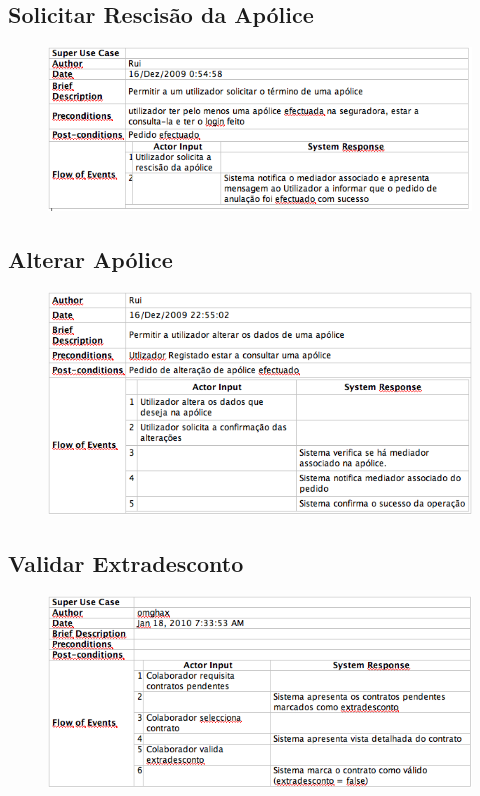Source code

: \subsection{Solicitar Rescisão da Apólice}
\begin{figure}[!htb]
	\centering
	\includegraphics[scale=0.7]{images/Prints/Contratacao/SolicitarRescisaoApolice.png} 
\end{figure}


\pagebreak

\subsection{Alterar Apólice}
\begin{figure}[!htb]
	\centering
	\includegraphics[scale=0.7]{images/Prints/Contratacao/AlterarApolice.png} 
\end{figure}

\subsection{Validar Extradesconto}
\begin{figure}[!htb]
	\centering
	\includegraphics[scale=0.7]{images/Prints/Contratacao/ValidarContratoExtradesconto.png} 
\end{figure}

## What you will do:
Every entry, word for word, should be given again; the pictures are not part of the copy.

## Exercise answer:
Source code

: \subsection{Solicitar Rescisão da Apólice}
\begin{figure}[!htb]
	\centering
	\includegraphics[scale=0.7]{images/Prints/Contratacao/SolicitarRescisaoApolice.png} 
\end{figure}


\pagebreak

\subsection{Alterar Apólice}
\begin{figure}[!htb]
	\centering
	\includegraphics[scale=0.7]{images/Prints/Contratacao/AlterarApolice.png} 
\end{figure}

\subsection{Validar Extradesconto}
\begin{figure}[!htb]
	\centering
	\includegraphics[scale=0.7]{images/Prints/Contratacao/ValidarContratoExtradesconto.png} 
\end{figure}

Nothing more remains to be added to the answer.